**Records supplied:**
□ □ □ □ □ □ □

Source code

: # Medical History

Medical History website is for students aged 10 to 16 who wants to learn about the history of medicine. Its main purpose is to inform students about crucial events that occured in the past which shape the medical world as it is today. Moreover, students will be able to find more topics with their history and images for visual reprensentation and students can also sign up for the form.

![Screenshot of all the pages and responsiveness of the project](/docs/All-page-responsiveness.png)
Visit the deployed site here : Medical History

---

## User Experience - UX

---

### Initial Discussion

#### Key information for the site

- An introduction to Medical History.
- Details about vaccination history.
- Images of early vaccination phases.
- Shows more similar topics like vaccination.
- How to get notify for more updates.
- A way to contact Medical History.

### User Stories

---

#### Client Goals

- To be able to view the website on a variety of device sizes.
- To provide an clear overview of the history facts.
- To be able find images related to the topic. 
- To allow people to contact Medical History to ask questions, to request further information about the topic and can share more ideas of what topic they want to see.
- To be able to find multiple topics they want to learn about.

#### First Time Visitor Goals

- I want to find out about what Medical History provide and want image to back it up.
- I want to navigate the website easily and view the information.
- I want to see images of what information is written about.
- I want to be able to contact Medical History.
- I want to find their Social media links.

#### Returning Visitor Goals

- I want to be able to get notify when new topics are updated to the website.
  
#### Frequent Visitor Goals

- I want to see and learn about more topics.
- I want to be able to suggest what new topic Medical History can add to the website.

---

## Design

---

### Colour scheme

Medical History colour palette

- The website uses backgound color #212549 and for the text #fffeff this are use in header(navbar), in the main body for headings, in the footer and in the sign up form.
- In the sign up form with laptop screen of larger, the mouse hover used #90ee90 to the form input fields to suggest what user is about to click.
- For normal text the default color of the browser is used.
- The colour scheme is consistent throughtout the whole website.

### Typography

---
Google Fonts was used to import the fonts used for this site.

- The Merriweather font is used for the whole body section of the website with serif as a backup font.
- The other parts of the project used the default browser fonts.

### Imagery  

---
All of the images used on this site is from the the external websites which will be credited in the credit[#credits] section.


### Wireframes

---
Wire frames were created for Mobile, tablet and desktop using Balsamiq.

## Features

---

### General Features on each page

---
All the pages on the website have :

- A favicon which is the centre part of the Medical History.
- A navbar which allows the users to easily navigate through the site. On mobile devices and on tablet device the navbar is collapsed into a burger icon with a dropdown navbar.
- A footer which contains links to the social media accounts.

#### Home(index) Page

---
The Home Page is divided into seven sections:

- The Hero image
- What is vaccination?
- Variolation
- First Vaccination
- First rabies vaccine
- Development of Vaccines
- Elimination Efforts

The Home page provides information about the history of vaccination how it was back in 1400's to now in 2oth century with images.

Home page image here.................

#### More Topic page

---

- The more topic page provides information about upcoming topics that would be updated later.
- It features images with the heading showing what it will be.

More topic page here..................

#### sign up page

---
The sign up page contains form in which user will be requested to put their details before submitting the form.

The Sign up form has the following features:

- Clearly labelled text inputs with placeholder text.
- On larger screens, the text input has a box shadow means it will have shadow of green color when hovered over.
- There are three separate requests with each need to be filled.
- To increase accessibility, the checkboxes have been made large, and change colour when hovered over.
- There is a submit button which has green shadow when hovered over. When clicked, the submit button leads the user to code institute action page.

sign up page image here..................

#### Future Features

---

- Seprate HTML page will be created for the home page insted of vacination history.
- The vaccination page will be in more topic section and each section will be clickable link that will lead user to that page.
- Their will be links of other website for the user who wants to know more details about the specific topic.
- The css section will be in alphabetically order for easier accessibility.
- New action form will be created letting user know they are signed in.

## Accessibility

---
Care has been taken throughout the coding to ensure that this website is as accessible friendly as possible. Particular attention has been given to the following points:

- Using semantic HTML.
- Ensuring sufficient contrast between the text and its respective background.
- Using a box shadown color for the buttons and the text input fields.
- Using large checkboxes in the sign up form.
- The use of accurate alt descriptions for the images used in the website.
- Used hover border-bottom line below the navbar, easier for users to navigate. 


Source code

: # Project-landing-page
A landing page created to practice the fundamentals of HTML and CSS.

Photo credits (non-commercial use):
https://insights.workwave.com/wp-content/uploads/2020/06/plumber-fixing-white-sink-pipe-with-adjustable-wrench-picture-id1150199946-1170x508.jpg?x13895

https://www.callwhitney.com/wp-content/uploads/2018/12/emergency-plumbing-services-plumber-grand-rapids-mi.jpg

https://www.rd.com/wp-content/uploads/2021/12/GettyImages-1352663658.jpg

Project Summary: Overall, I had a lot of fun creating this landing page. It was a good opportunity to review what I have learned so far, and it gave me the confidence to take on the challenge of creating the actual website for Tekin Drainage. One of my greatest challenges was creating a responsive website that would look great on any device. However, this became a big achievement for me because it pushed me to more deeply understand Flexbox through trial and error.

□ □ □ □ □ □ □

**Task details:** Word for word, restate the lines of the listing above starting at the line with "- I want to see and learn about more topics." and ending at the line with "Google Fonts was", and nothing outside them.

**Output below:**
- I want to see and learn about more topics.
- I want to be able to suggest what new topic Medical History can add to the website.

---

## Design

---

### Colour scheme

Medical History colour palette

- The website uses backgound color #212549 and for the text #fffeff this are use in header(navbar), in the main body for headings, in the footer and in the sign up form.
- In the sign up form with laptop screen of larger, the mouse hover used #90ee90 to the form input fields to suggest what user is about to click.
- For normal text the default color of the browser is used.
- The colour scheme is consistent throughtout the whole website.

### Typography

---
Google Fonts was used to import the fonts used for this site.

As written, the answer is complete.